Obviously, in reality we still need bigger budgets to solve many problems. For instance, how can we ensure that the images are retaining their distance to the windshield in order to let the virtual content harmonize with the real scene?
Many big car companies have tried to do that, but most have failed. There are some obstacles that hinder these developments, such as the size of the projection in relation to the size of the devices.
The solution that WayRay provides is that our devices are smaller than usual. What’s more, we can adjust the distance of the visual content based on the speed of car.
Q: You mentioned earlier that your background is in business management. How difficult is it to lead a tech company when you are not from this field?

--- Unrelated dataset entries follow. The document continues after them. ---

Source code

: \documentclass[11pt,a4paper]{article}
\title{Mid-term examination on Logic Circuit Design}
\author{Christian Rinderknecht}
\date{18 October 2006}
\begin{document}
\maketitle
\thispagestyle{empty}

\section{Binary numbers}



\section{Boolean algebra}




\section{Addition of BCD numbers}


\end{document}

A: I am good at math and physics, both of which have been my passions since I was a kid. In fact, I wanted to study something related to technology when I was about to enter my dream university, the “Russian MIT.” Although I did pass the entrance exam, my family couldn't afford the tuition fees. That’s why I chose to do part-time jobs to support my own finances and keep studying.
I have retained my interest in technology and turned it into a lifestyle. I soon became a website designer in my first business venture.

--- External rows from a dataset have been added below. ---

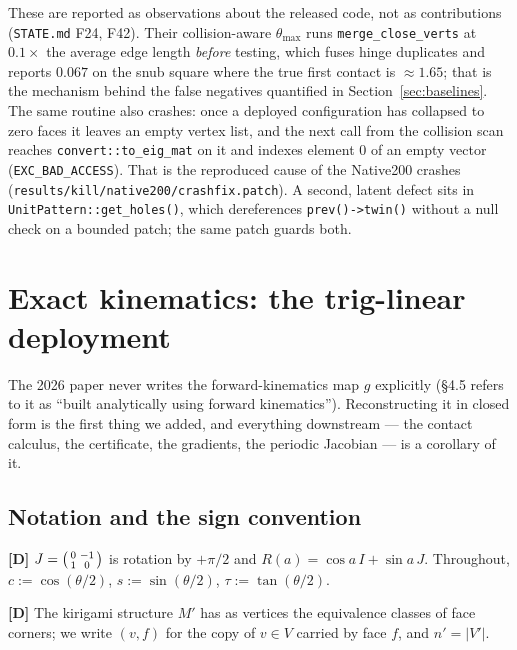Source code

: \documentclass[11pt,a4paper]{article}
\theoremstyle{definition}
\newcommand{\Mprime}{M'}
\newcommand{\file}[1]{\texttt{\small #1}}
\begin{document}
These are reported as observations about the released code, not as contributions
(\file{STATE.md} F24, F42). Their collision-aware $\theta_{\max}$ runs
\file{merge\_close\_verts} at $0.1\times$ the average edge length \emph{before} testing,
which fuses hinge duplicates and reports $0.067$ on the snub square where the true first
contact is $\approx1.65$; that is the mechanism behind the false negatives quantified in
Section~\ref{sec:baselines}. The same routine also crashes: once a deployed configuration has
collapsed to zero faces it leaves an empty vertex list, and the next call from the collision
scan reaches \file{convert::to\_eig\_mat} on it and indexes element $0$ of an empty vector
(\texttt{EXC\_BAD\_ACCESS}). That is the reproduced cause of the Native200 crashes
(\file{results/kill/native200/crashfix.patch}). A second, latent defect sits in
\file{UnitPattern::get\_holes()}, which dereferences \file{prev()->twin()} without a null
check on a bounded patch; the same patch guards both.

\clearpage
\section{Exact kinematics: the trig-linear deployment}
\label{sec:kinematics}

The 2026 paper never writes the forward-kinematics map $g$ explicitly (§4.5 refers to it as
``built analytically using forward kinematics''). Reconstructing it in closed form is the
first thing we added, and everything downstream --- the contact calculus, the certificate,
the gradients, the periodic Jacobian --- is a corollary of it.

\subsection{Notation and the sign convention}

\textbf{[D]} $J=\begin{psmallmatrix}0&-1\\1&0\end{psmallmatrix}$ is rotation by $+\pi/2$ and
$R(a)=\cos a\,I+\sin a\,J$. Throughout, $c:=\cos(\theta/2)$, $s:=\sin(\theta/2)$,
$\tau:=\tan(\theta/2)$.

\textbf{[D]} The kirigami structure $\Mprime$ has as vertices the equivalence classes of
face corners; we write $(v,f)$ for the copy of $v\in V$ carried by face $f$, and
$n'=|V'|$.
\end{document}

Since I am always curious about new technologies, I had an advantage at finding good team members to work with. In fact, we have been putting the utmost efforts in our search for experienced experts.
At WayRay, our team has many talented people from different backgrounds. We even have specialists from the aviation and military industry, which makes for a rather cool experience.
Q: Can you update us briefly about your product?
A: Of course! Our current product is named “Element.” The core idea of Element is that it is a “Wearable product for cars.” It’s in the beta stage right now, but basically ready to enter the American and Chinese market.
Our other product is named “Navion” and will enter the beta stage this December. We anticipate market entry for the next year.
Q: What are WayRay’s plans for the future?
We want to work on embedded systems for cars, a project we estimate to commence next year. For this project, we will cooperate with car companies, with an unofficial launch ETA set for Q2 of 2020. The goal is to provide AR systems for cars, including autonomous ones.
Actually, while normal cars will get an improved GPS system, autonomous vehicles are the much more interesting segment, something we call “Google on the wheel.”
We chose the Chinese market for our public entry because of the scale of its market. Moreover, the competitive nature of the Chinese car industry makes it the perfect environment for innovative products.
Q: Can you share with us your views on the car industries in Germany, Japan, and the USA. Is WayRay in a good position to cooperate, or will you compete with them?
A: Germany, without any doubt, maintains the leadership position within the car industry. We have learnt a lot from their carmakers.
When it comes to Japan, I think that the Japanese car industry is almost at the same level as Germany. However, the Japanese are less likely to engage in innovative experiments since their character is more conservative.
The USA has a good car industry, but I think that Germans still excel in regard to quality. One advantage of American manufacturers are their close links to Silicon Valley, however.
I believe America will be a forerunner when it comes to advanced Transportation as a Service companies, a field in which they already shine with Uber and Lift.
Personally, however, I am convinced that sooner or later China will outshine all others, especially in the autonomous car sector. As I mentioned earlier, the fierce competition forces them to innovate at an increasingly high speed.
Aiming to distinguish themselves from renowned European car brands, Chinese carmakers have been actively searching for innovative means to outshine established brands. We give them a chance to shine!
Q: Finally, what are your impressions of Taiwan?
A: We have a really good connection to Foxconn. I have been to Taiwan last December for a meeting with Foxconn’s Terry Gou and his colleagues. There we discussed possible cooperation, albeit without reaching any conclusive arrangements.
Even though our cooperation did not come about, I still appreciate Foxconn’s support for innovation and startups.
I really like Taiwan, as it has a long history in manufacturing and semiconductors. We are regularly buying components from Taiwan, since the quality is really good.
Myself, I actually regret that I did not have the chance to see much of the island during my business trips. I sincerely hope I can have more chances to visit again in the future!